Howard Rose

President, Customer Relations, Designer, Developer, Multi-faceted Hatrack

As a founding partner, Firsthand's reigning president and full-time janitor, Howard wears many hats around here. On the business side Howard takes charge of building strong relationships with our clients, assessing their needs and crafting solutions with a flair. Howard's strong suit is transforming complex problems and content into stories and experiences that are engaging and effective for the end users. In doing so, Howard draws on his diverse background in instructional design, psychology and his past incarnations as a videographer and musician.

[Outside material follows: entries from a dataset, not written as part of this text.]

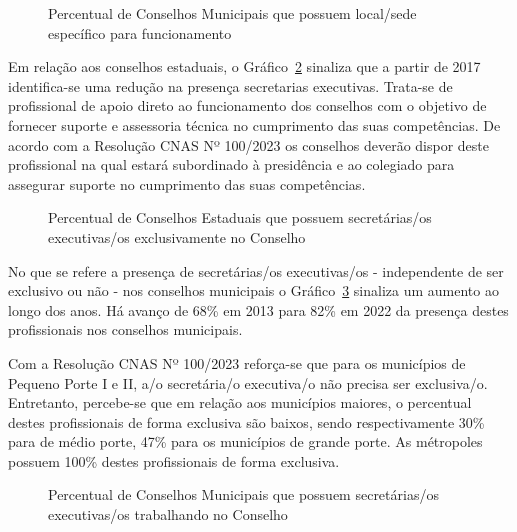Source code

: \documentclass[
  letterpaper,
  DIV=11,
  numbers=noendperiod]{scrreprt}
\begin{document}
\begin{figure}


\caption{\label{fig-cmas_sede}Percentual de Conselhos Municipais que
possuem local/sede específico para funcionamento}

\end{figure}%

Em relação aos conselhos estaduais, o Gráfico~\ref{fig-ceas_se} sinaliza
que a partir de 2017 identifica-se uma redução na presença secretarias
executivas. Trata-se de profissional de apoio direto ao funcionamento
dos conselhos com o objetivo de fornecer suporte e assessoria técnica no
cumprimento das suas competências. De acordo com a Resolução CNAS Nº
100/2023 os conselhos deverão dispor deste profissional na qual estará
subordinado à presidência e ao colegiado para assegurar suporte no
cumprimento das suas competências.

\begin{figure}


\caption{\label{fig-ceas_se}Percentual de Conselhos Estaduais que
possuem secretárias/os executivas/os exclusivamente no Conselho}

\end{figure}%

No que se refere a presença de secretárias/os executivas/os -
independente de ser exclusivo ou não - nos conselhos municipais o
Gráfico~\ref{fig-cmas_se} sinaliza um aumento ao longo dos anos. Há
avanço de 68\% em 2013 para 82\% em 2022 da presença destes
profissionais nos conselhos municipais.

Com a Resolução CNAS Nº 100/2023 reforça-se que para os municípios de
Pequeno Porte I e II, a/o secretária/o executiva/o não precisa ser
exclusiva/o. Entretanto, percebe-se que em relação aos municípios
maiores, o percentual destes profissionais de forma exclusiva são
baixos, sendo respectivamente 30\% para de médio porte, 47\% para os
municípios de grande porte. As métropoles possuem 100\% destes
profissionais de forma exclusiva.

\begin{figure}


\caption{\label{fig-cmas_se}Percentual de Conselhos Municipais que
possuem secretárias/os executivas/os trabalhando no Conselho}

\end{figure}%
\end{document}
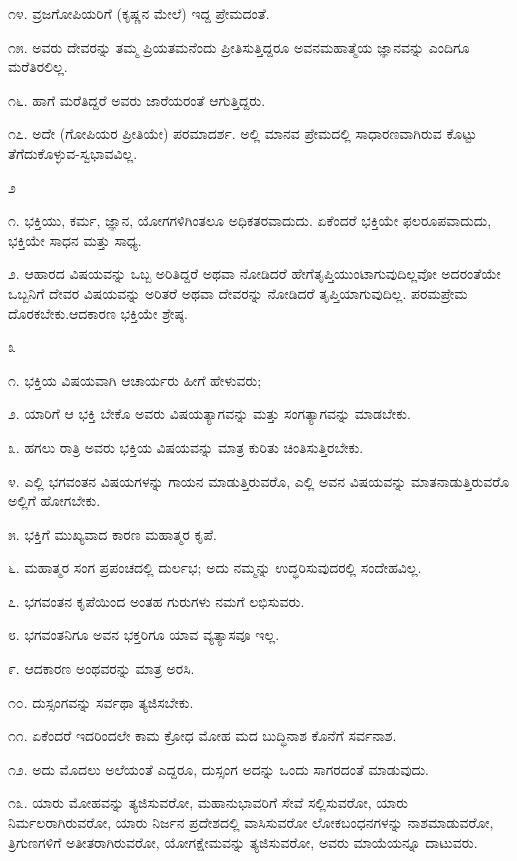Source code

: ೧೪. ವ್ರಜಗೋಪಿಯರಿಗೆ (ಕೃಷ್ಣನ ಮೇಲೆ) ಇದ್ದ ಪ್ರೇಮದಂತೆ.

೧೫. ಅವರು ದೇವರನ್ನು ತಮ್ಮ ಪ್ರಿಯತಮನೆಂದು ಪ್ರೀತಿಸುತ್ತಿದ್ದರೂ ಅವನ\break ಮಹಾತ್ಮೆಯ ಜ್ಞಾನವನ್ನು ಎಂದಿಗೂ ಮರೆತಿರಲಿಲ್ಲ.

೧೬. ಹಾಗೆ ಮರೆತಿದ್ದರೆ ಅವರು ಜಾರೆಯರಂತೆ ಆಗುತ್ತಿದ್ದರು.

೧೭. ಅದೇ (ಗೋಪಿಯರ ಪ್ರೀತಿಯೇ) ಪರಮಾದರ್ಶ. ಅಲ್ಲಿ ಮಾನವ ಪ್ರೇಮದಲ್ಲಿ ಸಾಧಾರಣವಾಗಿರುವ ಕೊಟ್ಟು ತೆಗೆದುಕೊಳ್ಳುವ-ಸ್ವಭಾವವಿಲ್ಲ.

\begin{center}
೨
\end{center}

೧. ಭಕ್ತಿಯು, ಕರ್ಮ, ಜ್ಞಾನ, ಯೋಗಗಳಿಗಿಂತಲೂ ಅಧಿಕತರವಾದುದು. ಏಕೆಂದರೆ ಭಕ್ತಿಯೇ ಫಲರೂಪವಾದುದು, ಭಕ್ತಿಯೇ ಸಾಧನ ಮತ್ತು ಸಾಧ್ಯ.

೨. ಆಹಾರದ ವಿಷಯವನ್ನು ಒಬ್ಬ ಅರಿತಿದ್ದರೆ ಅಥವಾ ನೋಡಿದರೆ ಹೇಗೆ\break ತೃಪ್ತಿಯುಂಟಾಗುವುದಿಲ್ಲವೋ ಅದರಂತೆಯೇ ಒಬ್ಬನಿಗೆ ದೇವರ ವಿಷಯವನ್ನು ಅರಿತರೆ ಅಥವಾ ದೇವರನ್ನು ನೋಡಿದರೆ ತೃಪ್ತಿಯಾಗುವುದಿಲ್ಲ. ಪರಮಪ್ರೇಮ ದೊರಕಬೇಕು.\break ಆದಕಾರಣ ಭಕ್ತಿಯೇ ಶ್ರೇಷ್ಠ.

\begin{center}
೩
\end{center}

೧. ಭಕ್ತಿಯ ವಿಷಯವಾಗಿ ಆಚಾರ್ಯರು ಹೀಗೆ ಹೇಳುವರು;

೨. ಯಾರಿಗೆ ಆ ಭಕ್ತಿ ಬೇಕೊ ಅವರು ವಿಷಯತ್ಯಾಗವನ್ನು ಮತ್ತು ಸಂಗತ್ಯಾಗವನ್ನು ಮಾಡಬೇಕು.

೩. ಹಗಲು ರಾತ್ರಿ ಅವರು ಭಕ್ತಿಯ ವಿಷಯವನ್ನು ಮಾತ್ರ ಕುರಿತು ಚಿಂತಿಸುತ್ತಿರಬೇಕು.

೪. ಎಲ್ಲಿ ಭಗವಂತನ ವಿಷಯಗಳನ್ನು ಗಾಯನ ಮಾಡುತ್ತಿರುವರೊ, ಎಲ್ಲಿ ಅವನ ವಿಷಯವನ್ನು ಮಾತನಾಡುತ್ತಿರುವರೊ ಅಲ್ಲಿಗೆ ಹೋಗಬೇಕು.

೫. ಭಕ್ತಿಗೆ ಮುಖ್ಯವಾದ ಕಾರಣ ಮಹಾತ್ಮರ ಕೃಪೆ.

೬. ಮಹಾತ್ಮರ ಸಂಗ ಪ್ರಪಂಚದಲ್ಲಿ ದುರ್ಲಭ; ಅದು ನಮ್ಮನ್ನು ಉದ್ಧರಿಸುವುದರಲ್ಲಿ ಸಂದೇಹವಿಲ್ಲ.

೭. ಭಗವಂತನ ಕೃಪೆಯಿಂದ ಅಂತಹ ಗುರುಗಳು ನಮಗೆ ಲಭಿಸುವರು.

೮. ಭಗವಂತನಿಗೂ ಅವನ ಭಕ್ತರಿಗೂ ಯಾವ ವ್ಯತ್ಯಾಸವೂ ಇಲ್ಲ.

೯. ಆದಕಾರಣ ಅಂಥವರನ್ನು ಮಾತ್ರ ಅರಸಿ.

೧೦. ದುಸ್ಸಂಗವನ್ನು ಸರ್ವಥಾ ತ್ಯಜಿಸಬೇಕು.

೧೧. ಏಕೆಂದರೆ ಇದರಿಂದಲೇ ಕಾಮ ಕ್ರೋಧ ಮೋಹ ಮದ ಬುದ್ಧಿನಾಶ ಕೊನೆಗೆ ಸರ್ವನಾಶ.

೧೨. ಅದು ಮೊದಲು ಅಲೆಯಂತೆ ಎದ್ದರೂ, ದುಸ್ಸಂಗ ಅದನ್ನು ಒಂದು ಸಾಗರದಂತೆ ಮಾಡುವುದು.

೧೩. ಯಾರು ಮೋಹವನ್ನು ತ್ಯಜಿಸುವರೋ, ಮಹಾನುಭಾವರಿಗೆ ಸೇವೆ ಸಲ್ಲಿಸುವರೋ, ಯಾರು ನಿರ್ಮಲರಾಗಿರುವರೋ, ಯಾರು ನಿರ್ಜನ ಪ್ರದೇಶದಲ್ಲಿ ವಾಸಿಸುವರೋ ಲೋಕಬಂಧನಗಳನ್ನು ನಾಶಮಾಡುವರೋ, ತ್ರಿಗುಣಗಳಿಗೆ ಅತೀತರಾಗಿರುವರೋ, ಯೋಗಕ್ಷೇಮವನ್ನು ತ್ಯಜಿಸುವರೋ, ಅವರು ಮಾಯೆಯನ್ನೂ ದಾಟುವರು.


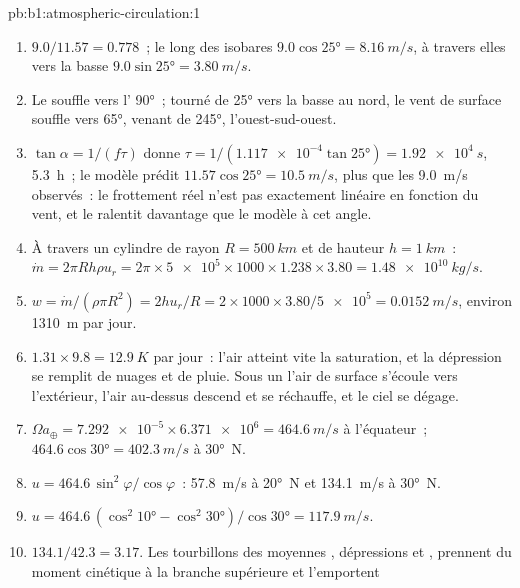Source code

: \begin{solution}{pb:b1:atmospheric-circulation:1}
\begin{enumerate}
        l'équilibre n'a pas le temps de s'installer, et la formule ne s'applique pas.
  \item $9.0/11.57 = 0.778$~; le long des isobares $9.0\cos\ang{25} = \qty{8.16}{m/s}$,
        à travers elles vers la basse $9.0\sin\ang{25} = \qty{3.80}{m/s}$.
  \item Le  souffle vers l' \ang{90}~; tourné de \ang{25} vers
        la basse au nord, le vent de surface souffle vers \ang{65}, venant de
        \ang{245}, l'ouest-sud-ouest.
  \item $\tan\alpha = 1/(f\tau)$ donne $\tau = 1/(\num{1.117e-4}\tan\ang{25}) =
        \qty{1.92e4}{s}$, \qty{5.3}{h}~; le modèle prédit $11.57\cos\ang{25} =
        \qty{10.5}{m/s}$, plus que les \qty{9.0}{m/s} observés~: le frottement réel
        n'est pas exactement linéaire en fonction du vent, et le ralentit davantage que le modèle à cet
        angle.
  \item À travers un cylindre de rayon $R = \qty{500}{km}$ et de hauteur $h =
        \qty{1}{km}$~: $\dot m = 2\pi R h\rho u_r = 2\pi \times \num{5e5} \times 1000
        \times 1.238 \times 3.80 = \qty{1.48e10}{kg/s}$.
  \item $w = \dot m/(\rho\pi R^2) = 2hu_r/R = 2 \times 1000 \times 3.80/\num{5e5} =
        \qty{0.0152}{m/s}$, environ \qty{1310}{m} par jour.
  \item $1.31 \times 9.8 = \qty{12.9}{K}$ par jour~: l'air atteint vite la saturation,
        et la dépression se remplit de nuages et de pluie. Sous un  l'air de
        surface s'écoule vers l'extérieur, l'air au-dessus descend et se réchauffe, et le ciel
        se dégage.
  \item $\Omega a_\oplus = \num{7.292e-5} \times \num{6.371e6} = \qty{464.6}{m/s}$
        à l'équateur~; $464.6\cos\ang{30} = \qty{402.3}{m/s}$ à \ang{30}~N.
  \item $u = 464.6\,\sin^2\varphi/\cos\varphi$~: \qty{57.8}{m/s} à \ang{20}~N et
        \qty{134.1}{m/s} à \ang{30}~N.
  \item $u = 464.6\,(\cos^2\ang{10} - \cos^2\ang{30})/\cos\ang{30} =
        \qty{117.9}{m/s}$.
  \item $134.1/42.3 = 3.17$. Les tourbillons des moyennes , dépressions et
        , prennent du moment cinétique à la branche supérieure et l'emportent

\end{enumerate}
\end{solution}
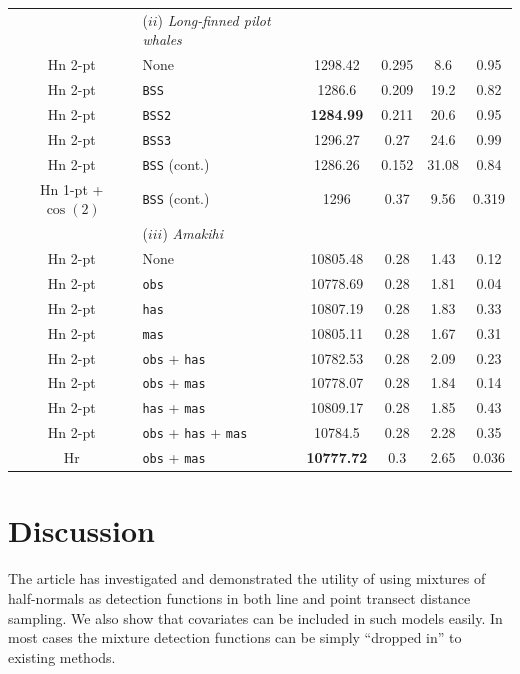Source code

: \documentclass[useAMS,referee, usegraphicx]{biom}
\begin{document}
\begin{table}
\begin{tabular}{c l c c c c}
 & ($ii$) \textit{Long-finned pilot whales} & & & & \\
Hn 2-pt & None & 1298.42 & 0.295 & 8.6 & 0.95 \\
Hn 2-pt & \texttt{BSS} & 1286.6 & 0.209 & 19.2 & 0.82 \\
Hn 2-pt & \texttt{BSS2} & \textbf{1284.99} & 0.211 & 20.6 & 0.95\\
Hn 2-pt & \texttt{BSS3} & 1296.27 & 0.27 & 24.6 & 0.99 \\
Hn 2-pt & \texttt{BSS} (cont.) &  1286.26 & 0.152 & 31.08 & 0.84\\
Hn 1-pt + $\cos(2)$& \texttt{BSS} (cont.) & 1296 & 0.37 & 9.56 & 0.319 \\
 & ($iii$) \textit{Amakihi} & & & & \\
Hn 2-pt & None & 10805.48 & 0.28 & 1.43 & 0.12 \\
Hn 2-pt & \texttt{obs} & 10778.69 & 0.28 & 1.81 & 0.04\\
Hn 2-pt & \texttt{has} & 10807.19 &  0.28 & 1.83 & 0.33\\
Hn 2-pt & \texttt{mas} & 10805.11 &  0.28 & 1.67 & 0.31\\
Hn 2-pt & \texttt{obs} + \texttt{has} & 10782.53 & 0.28 & 2.09 & 0.23\\
Hn 2-pt & \texttt{obs} + \texttt{mas} & 10778.07 & 0.28 & 1.84 & 0.14\\
Hn 2-pt & \texttt{has} + \texttt{mas} & 10809.17 & 0.28 & 1.85 & 0.43 \\
Hn 2-pt & \texttt{obs} + \texttt{has} + \texttt{mas} & 10784.5 & 0.28 & 2.28 & 0.35\\
Hr & \texttt{obs} + \texttt{mas} & \textbf{10777.72} & 0.3 & 2.65 & 0.036 \\
\hline
\hline
\end{tabular}
\label{pilot-table}
\end{table}


\section{Discussion}
\label{s:discuss}

The article has investigated and demonstrated the utility of using mixtures of half-normals as detection functions in both line and point transect distance sampling. We also show that covariates can be included in such models easily. In most cases the mixture detection functions can be simply ``dropped in'' to existing methods.
\end{document}
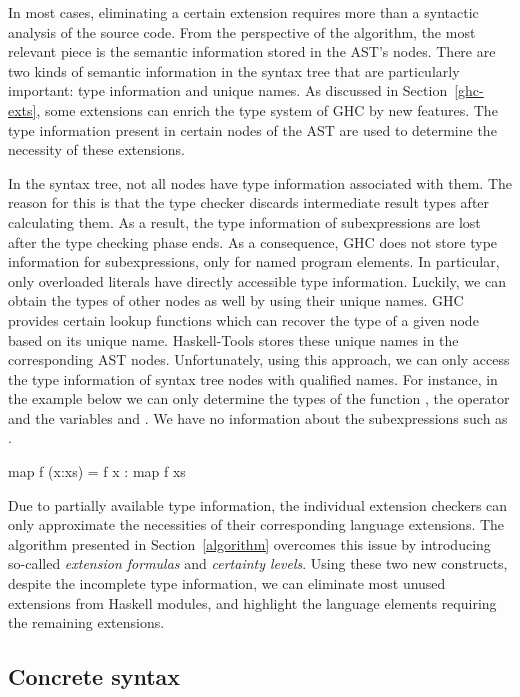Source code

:\documentclass[main.tex]{subfiles}
\begin{document}
	In most cases, eliminating a certain extension requires more than a syntactic analysis of the source code. From the perspective of the algorithm, the most relevant piece is the semantic information stored in the AST's nodes. There are two kinds of semantic information in the syntax tree that are particularly important: type information and unique names. As discussed in Section~\ref{ghc-exts}, some extensions can enrich the type system of GHC by new features. The type information present in certain nodes of the AST are used to determine the necessity of these extensions.
	
	In the syntax tree, not all nodes have type information associated with them. The reason for this is that the type checker discards intermediate result types after calculating them. As a result, the type information of subexpressions are lost after the type checking phase ends. As a consequence, GHC does not store type information for subexpressions, only for named program elements. In particular, only overloaded literals have directly accessible type information. Luckily, we can obtain the types of other nodes as well by using their unique names. GHC provides certain lookup functions which can recover the type of a given node based on its unique name. Haskell-Tools stores these unique names in the corresponding AST nodes. Unfortunately, using this approach, we can only access the type information of syntax tree nodes with qualified names. For instance, in the example below we can only determine the types of the function , the operator \ilcode{(:)} and the variables  and . We have no information about the subexpressions such as .
	
	\begin{oneLineHaskell}
		map f (x:xs) = f x : map f xs
	\end{oneLineHaskell}
	
	Due to partially available type information, the individual extension checkers can only approximate the necessities of their corresponding language extensions. The algorithm presented in Section~\ref{algorithm} overcomes this issue by introducing so-called \emph{extension formulas} and \emph{certainty levels}. Using these two new constructs, despite the incomplete type information, we can eliminate most unused extensions from Haskell modules, and highlight the language elements requiring the remaining extensions.
	
	\subsection{Concrete syntax}
	
\end{document}
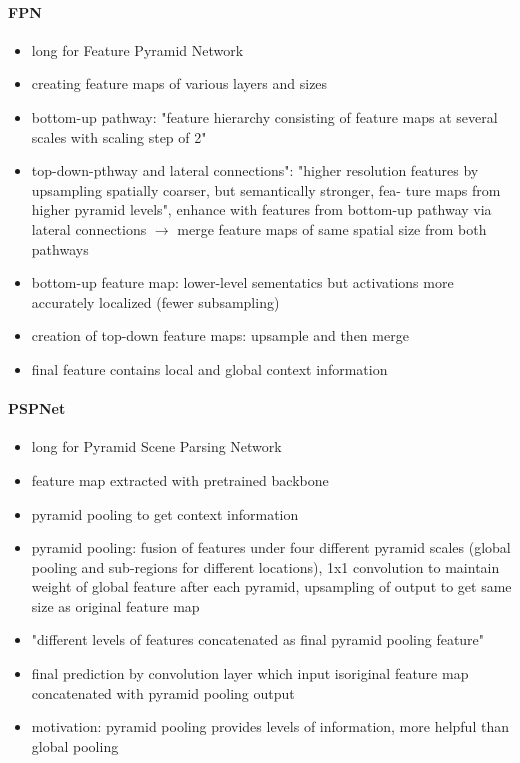 \paragraph{FPN}

\begin{itemize}
	\item long for Feature Pyramid Network
	\item creating feature maps of various layers and sizes \cite{Norelyaqine2023}
	\item bottom-up pathway: "feature hierarchy consisting of feature maps at several scales with scaling step of 2"\cite{fpn}
	\item top-down-pthway and lateral connections": "higher resolution features by upsampling spatially coarser, but semantically stronger, fea- ture maps from higher pyramid levels", enhance with features from bottom-up pathway via lateral connections $\rightarrow$ merge feature maps of same spatial size from both pathways\cite{fpn}
	\item bottom-up feature map: lower-level sementatics but activations more accurately localized (fewer subsampling)\cite{fpn}
	\item creation of top-down feature maps: upsample and then merge\cite{fpn}
	\item final feature contains local and global context information\cite{fpn}
\end{itemize}


\paragraph{PSPNet}

\begin{itemize}
	\item long for Pyramid Scene Parsing Network
	\item feature map extracted with pretrained backbone
	\item pyramid pooling to get context information
	\item pyramid pooling: fusion of features under four different pyramid scales (global pooling and sub-regions for different locations), 1x1 convolution to maintain weight of global feature after each pyramid, upsampling of output to get same size as original feature map
	\item "different levels of features concatenated as final pyramid pooling feature"
	\item final prediction by convolution layer which input isoriginal feature map concatenated with pyramid pooling output
	\item motivation: pyramid pooling provides levels of information, more helpful than global pooling
\end{itemize}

Howard got hooked into this world of VR and real-time interactive computers as a graduate student and researcher at the Human Interface Technology Lab at the University of Washington. "I still remember the thrill of building my first virtual world at the HIT Lab. It was a really simple game, kind of like tennis, where I could make a ball fly back and forth between two cubes by touching a virtual button with my hand attached to a sensor. It was so simple, but I sat in that helmet batting the ball back and forth for a really long time. What was exciting was the discovery that we can break the window of the computer monitor and step inside. With trackers, sensors and new kinds of displays we can transform the way people interact not just with these boxes we call computers, but more importantly with the information and knowledge which we seek." Growing from this realization and his own thesis research exploring virtual environments for teaching Japanese language (Zengo Sayu), Howard began to focus on a mission putting these technologies and approaches to work to recast teaching and learning. In 1995, Howard and like-minded co-researchers, Ari Hollander and Kimberley Osberg Lippman, decided to form Firsthand and follow this shared goal.

Howard loves to pursue his own personal educational journey through travel and encounters with other cultures. "Living seven years in Kyoto, Japan, gave me the opportunity to discover very different social and world views, leaving me with a greater appreciation of the diversity that makes up our planet. The cultures of Japan and Asia are still a big part of my life, which inspire me to look beyond apparent boundaries to find new solutions." Howard's work-life in Japan included two years as Coordinator for International Relations in the Yasu City (Shiga-ken) government, international communications coordinator for an NGO, a stint as a local journalist for the Kyoto Shimbun, and various forms of teaching both English as a second language and other topics related to international issues. The lesson of these years in Japan was a transformational odyssey from an outsider to insider to finally settling comfortably as an inside-out-sider.

This odyssey continues daily with Howard’s wife, Keiko, and son, Hiei.